ANALISIS

Arab Saudi Berubah Lebih Moderat atau Hanya 'Topeng' Saja?

Anisa Dewi A | CNN Indonesia
Jumat, 26 Agu 2022 08:18 WIB
Vonis 10 tahun penjara imam Masjidil Haram, Sheikh Soleh Al-Thalib, memicu pertanyaan apakah kebijakan moderat Pangeran Mohammed bin Salman hanya topeng saja?
(Foto: REUTERS/AHMED YOSRI)

Ahli studi kajian Timur Tengah dari Universitas Indonesia, Yon Machmudi, mengatakan Saudi masih belum cukup moderat terlepas dari berbagai kebijakan sosial yang lebih terbuka.

"Masih belum [moderat]. Dari aspek norma agama dan sosial Saudi menjadi lebih moderat tetapi sisi politik masih otoritarian," kata Yon saat dihubungi CNNIndonesia.com, Kamis (25/8).

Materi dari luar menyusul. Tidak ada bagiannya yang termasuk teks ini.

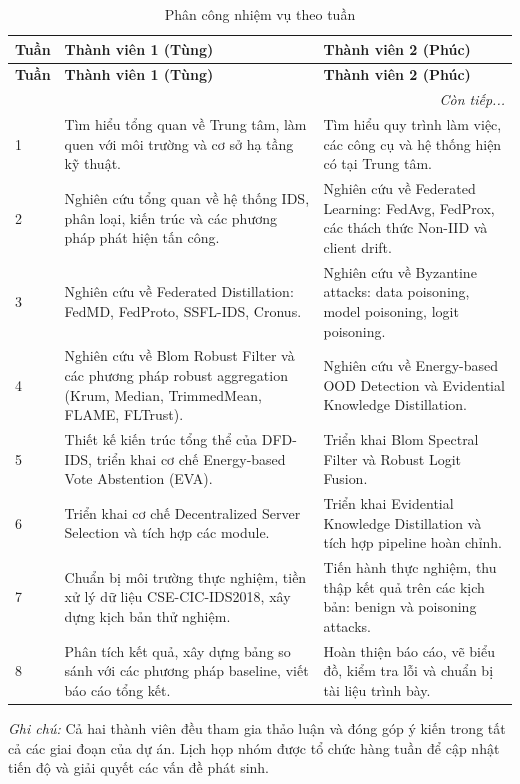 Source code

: \begin{longtable}{|p{1.1cm}|p{6.2cm}|p{6.2cm}|}
\caption{Phân công nhiệm vụ theo tuần}
\label{tab:task_assignment}\\
\hline
\textbf{Tuần} & \textbf{Thành viên 1 (Tùng)} & \textbf{Thành viên 2 (Phúc)} \\
\hline
\endfirsthead

\hline
\textbf{Tuần} & \textbf{Thành viên 1 (Tùng)} & \textbf{Thành viên 2 (Phúc)} \\
\hline
\endhead

\hline
\multicolumn{3}{|r|}{\textit{Còn tiếp...}} \\
\endfoot

\hline
\endlastfoot

1 & Tìm hiểu tổng quan về Trung tâm, làm quen với môi trường và cơ sở hạ tầng kỹ thuật. & Tìm hiểu quy trình làm việc, các công cụ và hệ thống hiện có tại Trung tâm. \\
\hline
2 & Nghiên cứu tổng quan về hệ thống IDS, phân loại, kiến trúc và các phương pháp phát hiện tấn công. & Nghiên cứu về Federated Learning: FedAvg, FedProx, các thách thức Non-IID và client drift. \\
\hline
3 & Nghiên cứu về Federated Distillation: FedMD, FedProto, SSFL-IDS, Cronus. & Nghiên cứu về Byzantine attacks: data poisoning, model poisoning, logit poisoning. \\
\hline
4 & Nghiên cứu về Blom Robust Filter và các phương pháp robust aggregation (Krum, Median, TrimmedMean, FLAME, FLTrust). & Nghiên cứu về Energy-based OOD Detection và Evidential Knowledge Distillation. \\
\hline
5 & Thiết kế kiến trúc tổng thể của DFD-IDS, triển khai cơ chế Energy-based Vote Abstention (EVA). & Triển khai Blom Spectral Filter và Robust Logit Fusion. \\
\hline
6 & Triển khai cơ chế Decentralized Server Selection và tích hợp các module. & Triển khai Evidential Knowledge Distillation và tích hợp pipeline hoàn chỉnh. \\
\hline
7 & Chuẩn bị môi trường thực nghiệm, tiền xử lý dữ liệu CSE-CIC-IDS2018, xây dựng kịch bản thử nghiệm. & Tiến hành thực nghiệm, thu thập kết quả trên các kịch bản: benign và poisoning attacks. \\
\hline
8 & Phân tích kết quả, xây dựng bảng so sánh với các phương pháp baseline, viết báo cáo tổng kết. & Hoàn thiện báo cáo, vẽ biểu đồ, kiểm tra lỗi và chuẩn bị tài liệu trình bày. \\
\hline
\end{longtable}

\vspace{1cm}

\textit{Ghi chú:} Cả hai thành viên đều tham gia thảo luận và đóng góp ý kiến trong tất cả các giai đoạn của dự án. Lịch họp nhóm được tổ chức hàng tuần để cập nhật tiến độ và giải quyết các vấn đề phát sinh.

\pagebreak



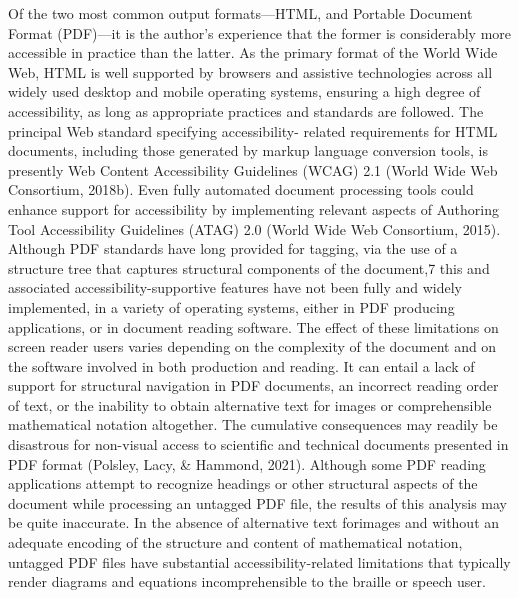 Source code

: \documentclass[11pt]{sig-alternate}
\begin{document}
\begin{large}
Of the two most common output formats—HTML, and Portable Document Format (PDF)—it is the author’s experience that the former is considerably more accessible in practice than the latter. As the primary format of the World Wide Web, HTML is well supported by browsers and assistive technologies across all widely used desktop and mobile operating systems, ensuring a high degree of accessibility, as long as appropriate practices and standards are followed. The principal Web standard specifying accessibility- related requirements for HTML documents, including those generated by markup language conversion tools, is presently Web Content Accessibility Guidelines (WCAG) 2.1 (World Wide Web Consortium, 2018b). Even fully automated document processing tools could enhance support for accessibility by implementing relevant aspects of Authoring Tool Accessibility Guidelines (ATAG) 2.0 (World Wide Web Consortium, 2015). Although PDF standards have long provided for tagging, via the use of a structure tree that captures structural components of the document,7 this and associated accessibility-supportive features have not been fully and widely implemented, in a variety of operating systems, either in PDF producing applications, or in document reading software. The effect of these limitations on screen reader users varies depending on the complexity of the document and on the software involved in both production and reading. It can entail a lack of support for structural navigation in PDF documents, an incorrect reading order of text, or the inability to obtain alternative text for images or comprehensible mathematical notation altogether. The cumulative consequences may readily be disastrous for non-visual access to scientific and technical documents presented in PDF format (Polsley, Lacy, \& Hammond, 2021). Although some PDF reading applications attempt to recognize headings or other structural aspects of the document while processing an untagged PDF file, the results of this analysis may be quite inaccurate. In the absence of alternative text forimages and without an adequate encoding of the structure and content of mathematical notation, untagged PDF files have substantial accessibility-related limitations that typically render diagrams and equations incomprehensible to the braille or speech user.


\end{large}
\end{document}
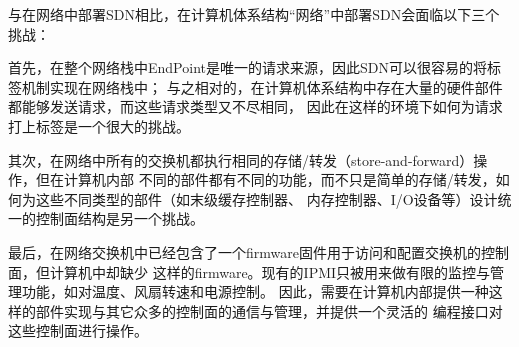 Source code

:与在网络中部署SDN相比，在计算机体系结构``网络''中部署SDN会面临以下三个挑战：

首先，在整个网络栈中EndPoint是唯一的请求来源，因此SDN可以很容易的将标签机制实现在网络栈中；
与之相对的，在计算机体系结构中存在大量的硬件部件都能够发送请求，而这些请求类型又不尽相同，
因此在这样的环境下如何为请求打上标签是一个很大的挑战。

其次，在网络中所有的交换机都执行相同的存储/转发（store-and-forward）操作，但在计算机内部
不同的部件都有不同的功能，而不只是简单的存储/转发，如何为这些不同类型的部件（如末级缓存控制器、
内存控制器、I/O设备等）设计统一的控制面结构是另一个挑战。

最后，在网络交换机中已经包含了一个firmware固件用于访问和配置交换机的控制面，但计算机中却缺少
这样的firmware。现有的IPMI只被用来做有限的监控与管理功能，如对温度、风扇转速和电源控制。
因此，需要在计算机内部提供一种这样的部件实现与其它众多的控制面的通信与管理，并提供一个灵活的
编程接口对这些控制面进行操作。

\fi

Yon menerangkan meski warga Saudi, terutama perempuan, kini lebih bebas, namun masyarakat masih dilarang mendiskusikan masalah politik di negara itu. Sebab, isu ini merupakan hak prerogatif raja dan keluarga.

ADVERTISEMENT

SCROLL TO CONTINUE WITH CONTENT

"Otomatis, ulama maupun pihak yang berbeda pendapat dalam hal politik akan mendapat sanksi, termasuk dipenjarakan," lanjut Yon.

Sepanjang MbS memimpin terdapat sejumlah ulama yang ditangkap. Mereka yakni Salman Al-Awdah, Awal Al-Qarani, Farhan Al-Maliki, Mostafa Hassan dan Safar Al-Hawali.

Yon menganggap reformasi yang sudah dibuat MbS tak cukup menjadikan Saudi menjadi negara moderat karena hanya berfokus ke sektor sosial, ekonomi, dan budaya, namun melupakan bidang lain seperti penegakkan hak asasi manusia seperti kebebasan berpendapat.

"Moderat dari sisi keagamaan saja tetapi tidak demokratis," kata Yon lagi.

Yon kemudian menyoroti liberalisasi di Saudi hanya terjadi di bidang ekonomi dan sosial agama, sementara untuk politik tak ada sedikitpun keterbukaan.

Sebagaimana Visi 2030, Saudi menuntut Kerajaan melakukan modernisasi guna menumbuhkan ekonomi dari sektor non minyak.

Selain itu, sektor hiburan dan pariwisata juga menjadi alternatif baru bagi pendapatan negara.

Meski demikian, Yon mengatakan potensi moderat bisa saja terjadi di Saudi jika MbS menjadi raja dan perlahan membuka akses politik.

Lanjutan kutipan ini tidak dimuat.